The former city manager has no regrets about his actions regarding Quiksilver.
“The music portion of the event was cancelled solely due to Hurricane Irene,” Theofan tells the Press in an e-mail. “The health, safety and welfare of residents was my top concern as 4,500 homes and businesses were without power, along with extensive damage to the beach front. You should not lose sight of the fact that the surfing competition was a tremendous success.”
The business community is still smarting over the decision.
“It was a terrible decision,” says Mark Tannenbaum, the executive vice president of the Long Beach Chamber of Commerce. “The city was not in the disaster state that he claimed.”

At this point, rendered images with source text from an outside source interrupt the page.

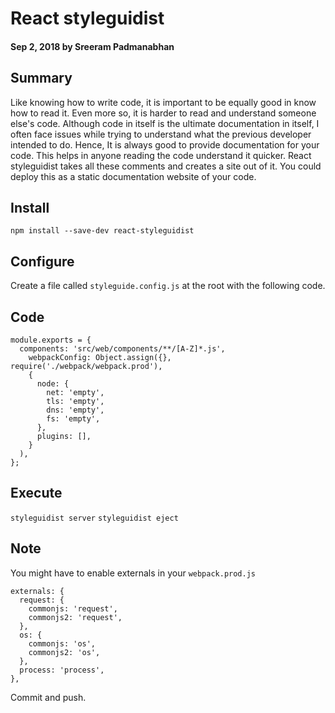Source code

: # React styleguidist

#### Sep 2, 2018 by Sreeram Padmanabhan

## Summary

Like knowing how to write code, it is important to be equally good in know how to read it. Even more so, it is harder to read and understand someone else's code. Although code in itself is the ultimate documentation in itself, I often face issues while trying to understand what the previous developer intended to do. Hence, It is always good to provide documentation for your code. This helps in anyone reading the code understand it quicker. React styleguidist takes all these comments and creates a site out of it. You could deploy this as a static documentation website of your code.

## Install

`npm install --save-dev react-styleguidist`

## Configure

Create a file called `styleguide.config.js` at the root with the following code.

## Code

    module.exports = {
      components: 'src/web/components/**/[A-Z]*.js',
        webpackConfig: Object.assign({}, require('./webpack/webpack.prod'),
        {
          node: {
            net: 'empty',
            tls: 'empty',
            dns: 'empty',
            fs: 'empty',
          },
          plugins: [],
        }
      ),
    };

## Execute

`styleguidist server`
`styleguidist eject`

## Note

You might have to enable externals in your `webpack.prod.js`

    externals: {
      request: {
        commonjs: 'request',
        commonjs2: 'request',
      },
      os: {
        commonjs: 'os',
        commonjs2: 'os',
      },
      process: 'process',
    },

Commit and push.

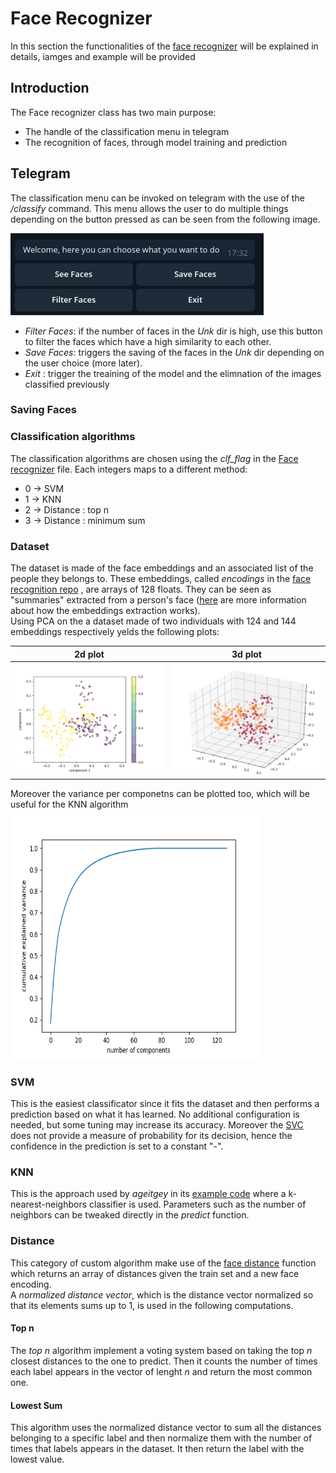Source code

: 
# Face Recognizer
In this section the functionalities of the
[face recognizer](Readme/face_recognizer.md) will be explained in
details, iamges and example will be provided

## Introduction 

The Face recognizer class has two main purpose:
- The handle of the classification menu in telegram
- The recognition of faces, through model training and prediction 

## Telegram 

The classification menu can be invoked on telegram with the use of the
*/classify* command. This menu allows the user to do multiple things
depending on the button pressed as can be seen from the following image.

![menu](./images/menu1.png)

- *Filter Faces*: if the number of faces in the *Unk* dir is high, use
  this button to filter the faces which have a high similarity to each
  other.
- *Save Faces*: triggers the saving of the faces in the *Unk* dir
  depending on the user choice (more later).
- *Exit* : trigger the treaining of the model and the elimnation of the
  images classified previously

### Saving Faces



### <a name="classification_alg"></a> Classification algorithms
The classification algorithms are chosen using the *clf_flag* in the [Face recognizer](./src/Classes/Face_recognizer.py) file. 
Each integers maps to a different method:
- 0 -> SVM
- 1 -> KNN
- 2 -> Distance : top n
- 3 -> Distance : minimum sum 

### Dataset
The dataset is made of the face embeddings and an associated list of the people they belongs to. These embeddings, called *encodings* 
in the [face recognition repo](https://github.com/ageitgey/face_recognition) , are arrays of 128 floats. They can be seen as 
"summaries" extracted from a person's face ([here](https://medium.com/@ageitgey/machine-learning-is-fun-part-4-modern-face-recognition-with-deep-learning-c3cffc121d78)
are more information about how the embeddings extraction works).\
Using PCA on the a dataset made of two individuals with 124 and 144 embeddings respectively yelds the following plots:

2d plot           |  3d plot
:-------------------------:|:-------------------------:
![Plot 1](./images/2d_plot.png)  | ![Video example](./images/3d_plot.png)

Moreover the variance per componetns can be plotted too, which will be
useful for the KNN algorithm <img
src="./Resources/Readme/variance_components.png" alt="Variance"
width="400" height="400"/>


### SVM
This is the easiest classificator since it fits the dataset and then performs a prediction based on what it has learned.
No additional configuration is needed, but some tuning may increase its accuracy. Moreover the [SVC](https://scikit-learn.org/stable/modules/generated/sklearn.svm.SVC.html)
does not provide a measure of probability for its decision, hence the confidence in the prediction is set to a constant "-".
 
### KNN
This is the approach used by *ageitgey* in its [example code](https://github.com/ageitgey/face_recognition/blob/master/examples/face_recognition_knn.py) where
a k-nearest-neighbors classifier is used. Parameters such as the number of neighbors can be tweaked directly in the *predict* function.

### Distance 
This category of custom algorithm make use of the [face distance](https://github.com/ageitgey/face_recognition/blob/master/face_recognition/api.py#L60)
function which returns an array of distances given the train set and a new face encoding.\
A *normalized distance vector*, which is the distance vector normalized so that its elements sums up to 1, is used in 
the following computations.

#### Top n
The *top n* algorithm implement a voting system based on taking the top *n* closest distances to the one to predict. 
Then it counts the number of times each label appears in the vector of lenght *n* and return the most common one.

#### Lowest Sum
This algorithm uses the normalized distance vector to sum all the distances belonging to a specific label and then 
normalize them with the number of times that labels appears in the dataset. It then return the label with the lowest 
value.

Tannenbaum recalled that at the first council meeting after the storm Theofan gave citations to the city’s workers “for doing an outstanding job in getting the city back up and running.” Then, Tannenbaum says, the city manager turned around and shut down the rest of the scheduled events—disappointing thousands, not to mention the merchants and restaurant owners in town.
Quiksilver cancelled its plans to return to Long Beach for 2012, but with a new administration, Tannenbaum says, “I believe we have a shot at getting them back next year.”
Catlin Rawling, a Quiksilver spokeswoman, was non-committal.
“We had a truly great surf event back in September,” she told the Press in an e-mail. “Currently there is nothing to report about 2013.”
Tannenbaum had hoped that hosting the surf contest and the concerts would have put Long Beach “on the map,” but he feared that Theofan’s treatment of the company may have soured others from taking the city seriously because “they don’t know if they have a real deal when they make a deal.”
Long Beach’s chamber of commerce is not a political organization, Tannenbaum reminded this reporter, but he clearly likes how Schnirman has taken control.
“This new city manager is just great,” he says. “I’ve had a number of meetings with him. He’s professional beyond his years. I believe it will be a whole different type of thing going forward.”
In fact, he says, “The last three months we’ve worked with the city better than the last six years and we’ve accomplished more things.”
Long Beach locals agree.
“Theofan doesn’t surf,” a resident in a business suit who asked to be identified only as a “local surfer” told the Press after a recent council meeting. “There’s surfers and there’s the rest of humanity that’s just sort of there, wasting the ocean,” he says and laughs. But in a slightly more serious vein, he adds, “If we get all surfers on the city council, then things will be different…”
Tannenbaum, turning wistful, has a different vision.
“Someday, if they ever put the politics aside,” he says, “Long Beach could be an unbelievable city—and an unbelievable draw for this Island!”
Politics is not high on the agenda of Dave Juan, co-owner of Unsound Surf, an institution in the Long Beach surf world and a key player in bringing the Quiksilver Pro-Am to the city—and helping save the tournament when pressure was mounting after the hurricane to cancel it as well as the music.
“You’ve got to give everybody some credit because there’s a lot of people here to make happy,” says Juan.
He knew that Irene had left the city “pretty beat up,” and cited how the lifeguard station had been uprooted and slammed against the boardwalk during the storm surge, so he harbors no regret that the concerts were cancelled. He doesn’t want to waste time rehashing the past.
“You’ve got to move forward,” he says. “As long as you move forward and you work together, then it’s all good, you know? That’s how you grow—that’s how the city should grow, too.”
So, in a sense, the future for the City of Long Beach—both financially and metaphorically—is all about catching the next wave, with the hope that the next one is better than before.